Evidemment, en tant que responsable de sécurité publique, j’avais bien compris que la problématique des violences intrafamiliales, dites VIF, était importante mais je n’avais pas mesuré à quel point il existait un problème de fond sur cette thématique des violences au sein de notre société.
Il s’agit d’une manière générale de lutter contre les inégalités, selon d’ailleurs l’impulsion politique voulue au cours de ce quinquennat. La création de mon poste s’inscrit ainsi dans une succession de mesures prises depuis le Grenelle des violences en septembre 2019.
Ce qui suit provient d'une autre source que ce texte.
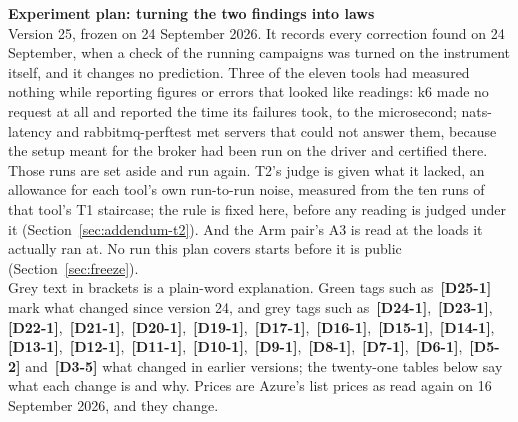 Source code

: \documentclass[11pt]{article}
\newcommand{\chg}[1]{\,{\color{chgcol}\bfseries\footnotesize[#1]}}
\newcommand{\chgold}[1]{\,{\color{oldcol}\bfseries\footnotesize[#1]}}
\begin{document}
{\LARGE\bfseries Experiment plan: turning the two findings into laws}\\[3pt]
{\large Version 25, frozen on 24 September 2026. It records every correction found on 24 September, when a check of the running campaigns was turned on the instrument itself, and it changes no prediction. Three of the eleven tools had measured nothing while reporting figures or errors that looked like readings: k6 made no request at all and reported the time its failures took, to the microsecond; nats-latency and rabbitmq-perftest met servers that could not answer them, because the setup meant for the broker had been run on the driver and certified there. Those runs are set aside and run again. T2's judge is given what it lacked, an allowance for each tool's own run-to-run noise, measured from the ten runs of that tool's T1 staircase; the rule is fixed here, before any reading is judged under it (Section~\ref{sec:addendum-t2}). And the Arm pair's A3 is read at the loads it actually ran at. No run this plan covers starts before it is public (Section~\ref{sec:freeze}).}\\[2pt]
{\color{soft}\small Grey text in brackets is a plain-word explanation. Green tags such as \chg{D25-1} mark what changed since version 24, and grey tags such as \chgold{D24-1}, \chgold{D23-1}, \chgold{D22-1}, \chgold{D21-1}, \chgold{D20-1}, \chgold{D19-1}, \chgold{D17-1}, \chgold{D16-1}, \chgold{D15-1}, \chgold{D14-1}, \chgold{D13-1}, \chgold{D12-1}, \chgold{D11-1}, \chgold{D10-1}, \chgold{D9-1}, \chgold{D8-1}, \chgold{D7-1}, \chgold{D6-1}, \chgold{D5-2} and \chgold{D3-5} what changed in earlier versions; the twenty-one tables below say what each change is and why. Prices are Azure's list prices as read again on 16 September 2026, and they change.}
\end{document}
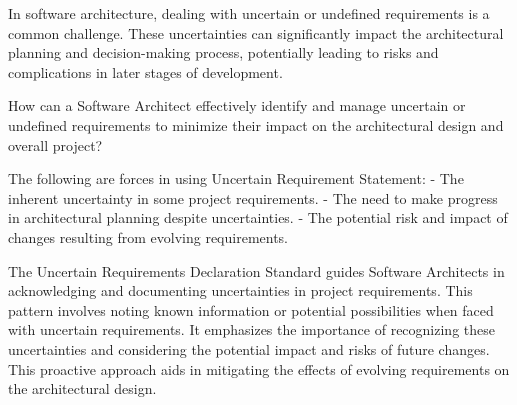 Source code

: \texttt{}

 In software architecture, dealing with uncertain or undefined requirements is a common challenge. These uncertainties can significantly impact the architectural planning and decision-making process, potentially leading to risks and complications in later stages of development. 

 How can a Software Architect effectively identify and manage uncertain or undefined requirements to minimize their impact on the architectural design and overall project?

 The following are forces in using Uncertain Requirement Statement: 
\newline
- The inherent uncertainty in some project requirements.
\newline
- The need to make progress in architectural planning despite uncertainties.
\newline
- The potential risk and impact of changes resulting from evolving requirements.

The Uncertain Requirements Declaration Standard guides Software Architects in acknowledging and documenting uncertainties in project requirements. This pattern involves noting known information or potential possibilities when faced with uncertain requirements. It emphasizes the importance of recognizing these uncertainties and considering the potential impact and risks of future changes. This proactive approach aids in mitigating the effects of evolving requirements on the architectural design. 




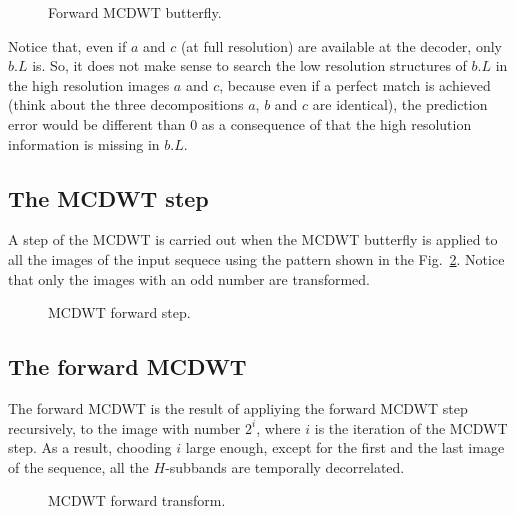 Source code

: \begin{figure}
  \centering %
  \caption{Forward MCDWT butterfly.}
  \label{fig:forward_butterfly}
\end{figure}



Notice that, even if $a$ and $c$ (at full resolution) are available at
the decoder, only $b.L$ is. So, it does not make sense to search the
low resolution structures of $b.L$ in the high resolution images $a$
and $c$, because even if a perfect match is achieved (think about the
three decompositions $a$, $b$ and $c$ are identical), the prediction error
would be different than $0$ as a consequence of that the high
resolution information is missing in $b.L$.

\subsection{The MCDWT step}
A step of the MCDWT is carried out when the MCDWT butterfly is applied
to all the images of the input sequece using the pattern shown in the
Fig.~\ref{fig:forward_MCDWT_step}. Notice that only the images with an
odd number are transformed.
\begin{figure}
  \centering
  \caption{MCDWT forward step.}
  \label{fig:forward_MCDWT_step}
\end{figure}

\subsection{The forward MCDWT}
The forward MCDWT is the result of appliying the forward MCDWT step
recursively, to the image with number $2^i$, where $i$ is the
iteration of the MCDWT step. As a result, chooding $i$ large enough,
except for the first and the last image of the sequence, all the
$H$-subbands are temporally decorrelated.

\begin{figure}
  \centering
  \caption{MCDWT forward transform.}
  \label{fig:forward_MCDWT}
\end{figure}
- Quelles sont les actions concrètes menées ?
Le dispositif général mis en place par la gendarmerie est solide et désormais éprouvé. Il s’agit surtout pour moi d’en assurer la cohérence d’ensemble, de valoriser les initiatives locales, et de mieux faire connaître nos actions à nos partenaires comme les associations de victimes avec lesquelles nous multiplions les échanges pour toujours s’améliorer.
Parmi nos mesures clés, je pense aux Maisons de protection des familles, dites MPF.
Les maisons de protection des familles voient le jour pour permettre de mieux accueillir la parole des victimes, d’être identifiées comme un interlocuteur des partenaires départementaux, et d’impulser une dynamique de prise en compte et de lutte contre les violences intrafamiliales, sous la responsabilité du commandant de groupement.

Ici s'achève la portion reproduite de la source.